» TASK PROMPT
In the material below, the lines from the one containing "共通の部分と変化する部分を切り分けます。" through the one containing "ときどきType Eraserが必要なときもあります。" are to be given again exactly, ends included, and no others.
────────────────────
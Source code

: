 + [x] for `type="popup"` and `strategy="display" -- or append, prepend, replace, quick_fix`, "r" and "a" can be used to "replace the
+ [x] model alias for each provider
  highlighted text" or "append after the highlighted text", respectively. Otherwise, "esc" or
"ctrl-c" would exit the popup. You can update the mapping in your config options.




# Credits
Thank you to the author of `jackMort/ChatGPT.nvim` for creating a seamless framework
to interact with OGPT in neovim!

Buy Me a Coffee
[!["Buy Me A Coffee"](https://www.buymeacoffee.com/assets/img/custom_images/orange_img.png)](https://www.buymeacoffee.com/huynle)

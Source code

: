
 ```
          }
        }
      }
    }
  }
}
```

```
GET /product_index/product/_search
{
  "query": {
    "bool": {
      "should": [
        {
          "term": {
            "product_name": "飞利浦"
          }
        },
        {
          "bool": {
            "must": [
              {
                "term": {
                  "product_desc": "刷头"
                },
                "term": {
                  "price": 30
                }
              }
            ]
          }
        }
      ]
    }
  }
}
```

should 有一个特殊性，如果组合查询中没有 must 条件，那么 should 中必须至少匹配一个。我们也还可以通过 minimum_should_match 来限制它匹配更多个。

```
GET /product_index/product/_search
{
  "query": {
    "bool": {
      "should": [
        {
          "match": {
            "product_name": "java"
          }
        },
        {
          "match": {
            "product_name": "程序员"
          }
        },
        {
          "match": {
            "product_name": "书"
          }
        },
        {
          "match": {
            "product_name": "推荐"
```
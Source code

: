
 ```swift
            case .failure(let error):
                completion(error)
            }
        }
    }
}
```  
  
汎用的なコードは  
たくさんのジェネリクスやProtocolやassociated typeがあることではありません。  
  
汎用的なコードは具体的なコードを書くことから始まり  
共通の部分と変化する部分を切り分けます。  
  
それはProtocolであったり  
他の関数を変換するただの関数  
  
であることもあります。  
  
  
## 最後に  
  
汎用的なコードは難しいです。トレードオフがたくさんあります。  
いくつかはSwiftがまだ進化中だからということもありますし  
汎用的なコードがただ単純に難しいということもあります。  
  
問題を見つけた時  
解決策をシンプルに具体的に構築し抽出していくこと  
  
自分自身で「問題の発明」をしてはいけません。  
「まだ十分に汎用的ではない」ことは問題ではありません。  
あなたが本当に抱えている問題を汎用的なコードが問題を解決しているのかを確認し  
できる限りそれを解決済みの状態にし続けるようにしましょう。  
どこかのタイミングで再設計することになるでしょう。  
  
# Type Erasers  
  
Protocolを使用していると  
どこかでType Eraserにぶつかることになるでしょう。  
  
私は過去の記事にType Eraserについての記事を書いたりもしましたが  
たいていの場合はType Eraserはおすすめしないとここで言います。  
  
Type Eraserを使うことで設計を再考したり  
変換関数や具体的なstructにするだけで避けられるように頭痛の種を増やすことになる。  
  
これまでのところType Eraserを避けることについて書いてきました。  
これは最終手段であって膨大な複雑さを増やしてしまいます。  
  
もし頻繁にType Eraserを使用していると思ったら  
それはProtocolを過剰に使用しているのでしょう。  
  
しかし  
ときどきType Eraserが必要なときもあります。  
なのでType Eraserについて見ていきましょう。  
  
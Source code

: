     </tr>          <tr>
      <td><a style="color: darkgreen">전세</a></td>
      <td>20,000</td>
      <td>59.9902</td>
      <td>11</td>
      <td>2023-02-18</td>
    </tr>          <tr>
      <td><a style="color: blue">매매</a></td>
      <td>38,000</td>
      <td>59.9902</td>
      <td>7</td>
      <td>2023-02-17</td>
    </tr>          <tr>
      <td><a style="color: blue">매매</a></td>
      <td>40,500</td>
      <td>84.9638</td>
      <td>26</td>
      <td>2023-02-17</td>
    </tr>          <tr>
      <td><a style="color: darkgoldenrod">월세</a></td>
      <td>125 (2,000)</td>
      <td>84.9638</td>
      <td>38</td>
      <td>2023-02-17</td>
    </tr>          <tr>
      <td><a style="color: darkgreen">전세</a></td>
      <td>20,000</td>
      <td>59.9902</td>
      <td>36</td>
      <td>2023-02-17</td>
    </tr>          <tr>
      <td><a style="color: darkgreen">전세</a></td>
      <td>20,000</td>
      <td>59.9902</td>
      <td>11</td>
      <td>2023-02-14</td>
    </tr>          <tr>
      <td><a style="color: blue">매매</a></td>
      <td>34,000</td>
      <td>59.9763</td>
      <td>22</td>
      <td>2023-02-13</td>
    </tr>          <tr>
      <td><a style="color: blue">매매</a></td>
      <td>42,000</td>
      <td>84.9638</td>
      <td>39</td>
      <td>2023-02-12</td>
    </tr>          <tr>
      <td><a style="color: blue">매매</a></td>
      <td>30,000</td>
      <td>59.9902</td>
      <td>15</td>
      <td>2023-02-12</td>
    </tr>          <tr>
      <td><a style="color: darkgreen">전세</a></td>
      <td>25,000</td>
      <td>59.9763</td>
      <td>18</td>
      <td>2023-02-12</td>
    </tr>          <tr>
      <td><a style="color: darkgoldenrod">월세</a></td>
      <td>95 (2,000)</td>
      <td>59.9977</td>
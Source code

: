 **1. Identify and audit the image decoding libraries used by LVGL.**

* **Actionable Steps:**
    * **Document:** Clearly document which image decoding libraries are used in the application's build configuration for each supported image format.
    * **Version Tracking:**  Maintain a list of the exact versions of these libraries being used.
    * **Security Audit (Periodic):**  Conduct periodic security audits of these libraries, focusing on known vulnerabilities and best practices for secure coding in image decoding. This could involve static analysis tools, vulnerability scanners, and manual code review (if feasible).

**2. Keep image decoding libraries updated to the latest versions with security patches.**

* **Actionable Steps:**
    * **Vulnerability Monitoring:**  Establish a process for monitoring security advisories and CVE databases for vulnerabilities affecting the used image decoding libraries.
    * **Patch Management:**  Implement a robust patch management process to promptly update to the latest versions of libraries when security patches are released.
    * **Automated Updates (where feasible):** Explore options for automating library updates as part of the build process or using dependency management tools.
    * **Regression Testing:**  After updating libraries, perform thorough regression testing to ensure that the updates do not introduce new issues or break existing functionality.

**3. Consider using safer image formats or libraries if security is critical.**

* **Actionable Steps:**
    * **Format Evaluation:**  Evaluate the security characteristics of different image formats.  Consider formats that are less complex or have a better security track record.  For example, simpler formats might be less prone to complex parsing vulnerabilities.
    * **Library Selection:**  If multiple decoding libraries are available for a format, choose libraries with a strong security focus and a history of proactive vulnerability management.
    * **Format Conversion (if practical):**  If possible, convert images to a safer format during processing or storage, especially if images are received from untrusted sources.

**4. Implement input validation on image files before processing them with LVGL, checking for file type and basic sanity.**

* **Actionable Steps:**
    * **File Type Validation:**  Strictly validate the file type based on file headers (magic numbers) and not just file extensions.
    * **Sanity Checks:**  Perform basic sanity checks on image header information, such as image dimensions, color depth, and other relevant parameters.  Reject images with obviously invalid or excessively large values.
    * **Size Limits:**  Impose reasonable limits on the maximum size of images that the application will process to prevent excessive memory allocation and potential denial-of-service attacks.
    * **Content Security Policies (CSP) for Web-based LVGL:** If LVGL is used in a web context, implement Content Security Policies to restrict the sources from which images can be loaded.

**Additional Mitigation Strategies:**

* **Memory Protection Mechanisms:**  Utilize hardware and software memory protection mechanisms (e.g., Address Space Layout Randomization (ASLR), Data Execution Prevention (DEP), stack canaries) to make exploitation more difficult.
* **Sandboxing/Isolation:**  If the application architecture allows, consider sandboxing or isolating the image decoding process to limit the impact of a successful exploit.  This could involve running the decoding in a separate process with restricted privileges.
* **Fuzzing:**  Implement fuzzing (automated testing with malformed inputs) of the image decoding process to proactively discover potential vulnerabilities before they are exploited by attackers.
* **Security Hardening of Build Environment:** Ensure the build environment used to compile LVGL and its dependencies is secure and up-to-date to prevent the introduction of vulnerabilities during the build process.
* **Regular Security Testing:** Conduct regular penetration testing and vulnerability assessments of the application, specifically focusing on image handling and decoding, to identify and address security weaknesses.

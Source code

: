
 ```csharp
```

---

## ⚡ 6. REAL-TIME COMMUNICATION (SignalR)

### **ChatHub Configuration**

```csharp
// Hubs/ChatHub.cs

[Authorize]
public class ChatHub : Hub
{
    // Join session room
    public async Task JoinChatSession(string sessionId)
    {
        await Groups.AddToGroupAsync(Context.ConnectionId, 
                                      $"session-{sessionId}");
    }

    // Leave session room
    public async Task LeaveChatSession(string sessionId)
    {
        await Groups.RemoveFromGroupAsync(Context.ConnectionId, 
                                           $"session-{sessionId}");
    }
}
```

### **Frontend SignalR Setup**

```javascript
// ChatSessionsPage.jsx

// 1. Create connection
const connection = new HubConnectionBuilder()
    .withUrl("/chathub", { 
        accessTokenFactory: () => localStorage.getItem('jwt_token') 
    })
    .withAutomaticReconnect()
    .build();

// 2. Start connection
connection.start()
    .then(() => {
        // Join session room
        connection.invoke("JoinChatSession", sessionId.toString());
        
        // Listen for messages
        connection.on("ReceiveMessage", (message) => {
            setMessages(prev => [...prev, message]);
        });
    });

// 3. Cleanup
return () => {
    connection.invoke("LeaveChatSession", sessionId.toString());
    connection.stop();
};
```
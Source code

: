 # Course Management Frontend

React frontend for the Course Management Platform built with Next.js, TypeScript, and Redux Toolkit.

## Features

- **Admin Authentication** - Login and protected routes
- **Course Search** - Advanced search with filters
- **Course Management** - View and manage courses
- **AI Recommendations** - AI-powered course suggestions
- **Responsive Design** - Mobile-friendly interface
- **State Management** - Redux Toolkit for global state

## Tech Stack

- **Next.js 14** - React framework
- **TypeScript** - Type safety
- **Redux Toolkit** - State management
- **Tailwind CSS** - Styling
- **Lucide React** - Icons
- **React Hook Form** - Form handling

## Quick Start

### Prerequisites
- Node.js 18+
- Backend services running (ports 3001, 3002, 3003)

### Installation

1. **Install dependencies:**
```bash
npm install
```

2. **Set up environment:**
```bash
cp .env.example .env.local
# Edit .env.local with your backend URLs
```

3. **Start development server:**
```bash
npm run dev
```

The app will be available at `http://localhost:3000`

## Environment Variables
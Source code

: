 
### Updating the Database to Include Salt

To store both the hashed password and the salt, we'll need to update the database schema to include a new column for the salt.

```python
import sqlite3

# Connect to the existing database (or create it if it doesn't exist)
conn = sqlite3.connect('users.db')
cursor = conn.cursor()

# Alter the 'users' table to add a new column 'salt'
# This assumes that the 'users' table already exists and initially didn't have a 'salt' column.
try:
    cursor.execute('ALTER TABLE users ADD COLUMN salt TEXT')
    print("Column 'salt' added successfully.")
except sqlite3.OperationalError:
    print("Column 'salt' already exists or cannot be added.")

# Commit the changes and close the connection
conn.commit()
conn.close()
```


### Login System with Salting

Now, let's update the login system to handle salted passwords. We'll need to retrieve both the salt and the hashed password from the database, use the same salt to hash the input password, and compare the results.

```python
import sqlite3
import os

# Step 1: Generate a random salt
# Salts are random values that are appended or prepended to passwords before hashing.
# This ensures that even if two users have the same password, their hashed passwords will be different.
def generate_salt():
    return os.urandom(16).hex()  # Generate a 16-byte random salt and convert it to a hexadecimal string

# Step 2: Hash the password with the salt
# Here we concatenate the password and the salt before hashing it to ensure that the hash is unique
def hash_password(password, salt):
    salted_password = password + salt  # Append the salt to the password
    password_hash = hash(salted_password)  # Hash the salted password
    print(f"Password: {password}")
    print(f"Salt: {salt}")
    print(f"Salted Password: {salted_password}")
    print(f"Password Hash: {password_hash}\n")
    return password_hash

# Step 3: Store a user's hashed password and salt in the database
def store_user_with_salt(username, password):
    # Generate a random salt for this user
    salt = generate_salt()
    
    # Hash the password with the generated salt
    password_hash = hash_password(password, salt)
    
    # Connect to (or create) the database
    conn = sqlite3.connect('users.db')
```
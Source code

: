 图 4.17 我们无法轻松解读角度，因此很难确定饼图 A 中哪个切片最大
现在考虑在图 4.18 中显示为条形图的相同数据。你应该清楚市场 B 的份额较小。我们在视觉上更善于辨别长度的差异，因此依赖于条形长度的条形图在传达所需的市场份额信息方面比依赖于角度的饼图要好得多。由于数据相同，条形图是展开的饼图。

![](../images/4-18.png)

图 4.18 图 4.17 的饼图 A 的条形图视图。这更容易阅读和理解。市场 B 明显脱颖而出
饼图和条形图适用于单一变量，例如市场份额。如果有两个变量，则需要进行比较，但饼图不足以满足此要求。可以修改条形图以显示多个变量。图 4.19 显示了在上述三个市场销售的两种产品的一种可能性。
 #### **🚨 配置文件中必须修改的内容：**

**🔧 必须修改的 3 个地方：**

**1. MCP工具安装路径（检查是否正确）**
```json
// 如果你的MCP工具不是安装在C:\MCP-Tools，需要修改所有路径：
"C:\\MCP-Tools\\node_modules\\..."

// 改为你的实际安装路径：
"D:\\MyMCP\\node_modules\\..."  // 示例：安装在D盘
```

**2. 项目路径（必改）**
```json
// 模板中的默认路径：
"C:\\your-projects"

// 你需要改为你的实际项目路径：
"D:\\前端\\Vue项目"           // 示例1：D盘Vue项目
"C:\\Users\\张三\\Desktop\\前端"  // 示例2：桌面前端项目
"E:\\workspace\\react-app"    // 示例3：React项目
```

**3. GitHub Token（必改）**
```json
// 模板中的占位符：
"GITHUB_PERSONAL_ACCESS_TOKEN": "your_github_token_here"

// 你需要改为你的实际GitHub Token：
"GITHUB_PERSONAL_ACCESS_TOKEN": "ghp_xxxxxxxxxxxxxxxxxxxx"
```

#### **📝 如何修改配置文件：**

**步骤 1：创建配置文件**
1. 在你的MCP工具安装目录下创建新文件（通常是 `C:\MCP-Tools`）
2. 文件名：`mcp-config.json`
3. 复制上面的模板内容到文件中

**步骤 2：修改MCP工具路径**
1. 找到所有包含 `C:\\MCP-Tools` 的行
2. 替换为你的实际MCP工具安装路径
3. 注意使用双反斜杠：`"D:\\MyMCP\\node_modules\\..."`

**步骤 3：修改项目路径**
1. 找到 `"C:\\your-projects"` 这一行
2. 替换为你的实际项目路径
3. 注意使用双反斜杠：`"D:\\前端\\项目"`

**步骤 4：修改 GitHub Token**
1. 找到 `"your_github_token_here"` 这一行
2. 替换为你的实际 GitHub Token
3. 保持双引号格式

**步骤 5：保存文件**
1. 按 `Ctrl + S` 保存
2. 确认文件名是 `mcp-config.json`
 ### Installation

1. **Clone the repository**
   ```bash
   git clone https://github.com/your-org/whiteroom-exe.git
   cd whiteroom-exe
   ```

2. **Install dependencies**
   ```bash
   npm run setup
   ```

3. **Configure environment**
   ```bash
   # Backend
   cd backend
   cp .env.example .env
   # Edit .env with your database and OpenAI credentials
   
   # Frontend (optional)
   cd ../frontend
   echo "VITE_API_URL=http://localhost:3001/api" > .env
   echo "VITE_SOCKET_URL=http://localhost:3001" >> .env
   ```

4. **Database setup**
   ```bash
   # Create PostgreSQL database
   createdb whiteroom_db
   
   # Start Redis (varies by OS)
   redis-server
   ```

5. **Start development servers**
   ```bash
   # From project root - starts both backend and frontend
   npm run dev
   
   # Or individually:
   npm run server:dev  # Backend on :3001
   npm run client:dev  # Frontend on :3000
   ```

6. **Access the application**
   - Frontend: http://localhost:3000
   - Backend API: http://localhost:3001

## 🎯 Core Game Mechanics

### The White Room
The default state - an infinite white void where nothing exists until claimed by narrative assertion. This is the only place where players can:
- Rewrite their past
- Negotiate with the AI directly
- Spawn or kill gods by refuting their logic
────────────────────
» WRITTEN ANSWER
共通の部分と変化する部分を切り分けます。  
  
それはProtocolであったり  
他の関数を変換するただの関数  
  
であることもあります。  
  
  
## 最後に  
  
汎用的なコードは難しいです。トレードオフがたくさんあります。  
いくつかはSwiftがまだ進化中だからということもありますし  
汎用的なコードがただ単純に難しいということもあります。  
  
問題を見つけた時  
解決策をシンプルに具体的に構築し抽出していくこと  
  
自分自身で「問題の発明」をしてはいけません。  
「まだ十分に汎用的ではない」ことは問題ではありません。  
あなたが本当に抱えている問題を汎用的なコードが問題を解決しているのかを確認し  
できる限りそれを解決済みの状態にし続けるようにしましょう。  
どこかのタイミングで再設計することになるでしょう。  
  
# Type Erasers  
  
Protocolを使用していると  
どこかでType Eraserにぶつかることになるでしょう。  
  
私は過去の記事にType Eraserについての記事を書いたりもしましたが  
たいていの場合はType Eraserはおすすめしないとここで言います。  
  
Type Eraserを使うことで設計を再考したり  
変換関数や具体的なstructにするだけで避けられるように頭痛の種を増やすことになる。  
  
これまでのところType Eraserを避けることについて書いてきました。  
これは最終手段であって膨大な複雑さを増やしてしまいます。  
  
もし頻繁にType Eraserを使用していると思ったら  
それはProtocolを過剰に使用しているのでしょう。  
  
しかし  
ときどきType Eraserが必要なときもあります。  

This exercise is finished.